I found this website a great help in starting my essay and structuring my introductory section. It mentions in passing the semiotics of giving music a definition that is different to sound. It also gives a reference list of plenty of philosophers I could use for further reading and research.
From the aforementioned list of references in the first article I read, I did a google search of Eduard Hanslick, who was a German musicologist in the late 1800’s. I found a great quote of his I wish to use;
“Music has no subject beyond the combinations of notes we hear, for music speaks not only by means of sounds, it speaks nothing but sound.”.
I’ve been unable to find a credible source for it though, besides somewhere it was quoted on this Wikipedia page. I like this quote because it puts plainly the fact that even though music and sound are not recognised as being the same thing, you cannot have music without sound. I’m hoping to write this essay with the slant that the word “music” can define anything someone wants it to be, so I’m looking for good sources to back this idea up.
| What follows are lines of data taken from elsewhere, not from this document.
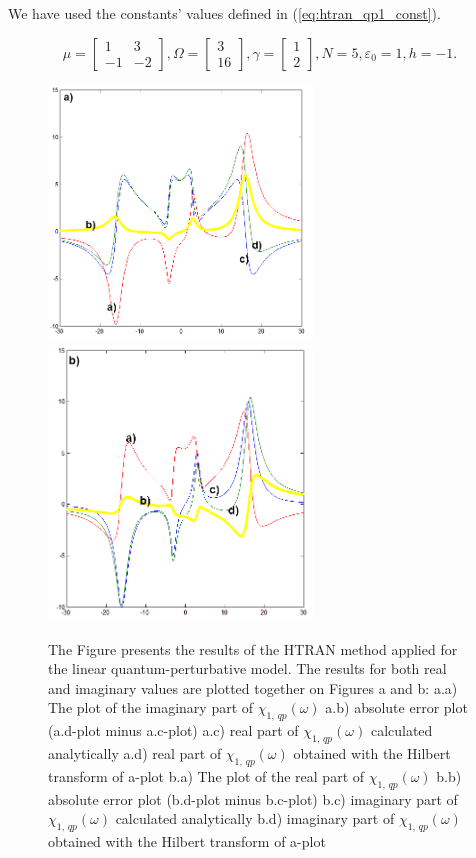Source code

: \documentclass[12pt,twoside,a4paper]{article}
\numberwithin{equation}{subsection}
\numberwithin{figure}{subsection}
\begin{document}
We have used the constants' values defined in (\ref{eq:htran_qp1_const}). 

\begin{equation} \label{eq:htran_qp1_const}
  \mu = \begin{bmatrix} 
          1  & 3 \\ 
          -1 & -2
        \end{bmatrix},
  \Omega = \begin{bmatrix}
           3 \\ 16
           \end{bmatrix},
  \gamma = \begin{bmatrix}
           1 \\ 2
           \end{bmatrix}, 
  N = 5, 
  \varepsilon_0 = 1, 
  h = -1.
\end{equation}

\begin{figure} 
  \includegraphics[width=70mm]{img/htran_qp_2da.png} 
  \includegraphics[width=70mm]{img/htran_qp_2db.png}  
  \caption{The Figure presents the results of the HTRAN method applied for the linear quantum-perturbative model. The results for both real and imaginary values are plotted together on Figures a and b:
  a.a) The plot of the imaginary part of ${\chi_{1, \, qp}}(\omega )$ 
  a.b) absolute error plot (a.d-plot minus a.c-plot) 
  a.c) real part of ${\chi_{1, \, qp}}(\omega )$ calculated analytically
  a.d) real part of ${\chi_{1, \, qp}}(\omega )$ obtained with the Hilbert transform of a-plot
  b.a) The plot of the real part of ${\chi_{1, \, qp}}(\omega )$
  b.b) absolute error plot (b.d-plot minus b.c-plot)  
  b.c) imaginary part of ${\chi_{1, \, qp}}(\omega )$ calculated analytically 
  b.d) imaginary part of ${\chi_{1, \, qp}}(\omega )$ obtained with the Hilbert transform of a-plot 
  \label{fig:htran_qp_2d}}
\end{figure}
\end{document}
This is a fairly useful site I used to research a bit of the development of musical systems and theory. Although the dates and time periods aren’t the ones I’m interested in for my essay, I still found this information quite handy.
The continued reading on this site goes a bit more into the periods I’m looking for. It also features a great quote;
“… there is music wherever there is harmony, order or proportion.”
—Sir Thomas Bow
but it doesn’t have a proper source for it.
This is a really helpful source for my section on dadaism. This is an important piece of history to write about and is fundamental to help my point that any sound can be deemed as music.
This piece has loads of great quotes from John Cage. It’s hard to find any source-able biographies on Cage but as this one has already sources for every quote then I’ll double-check them and add them to my references.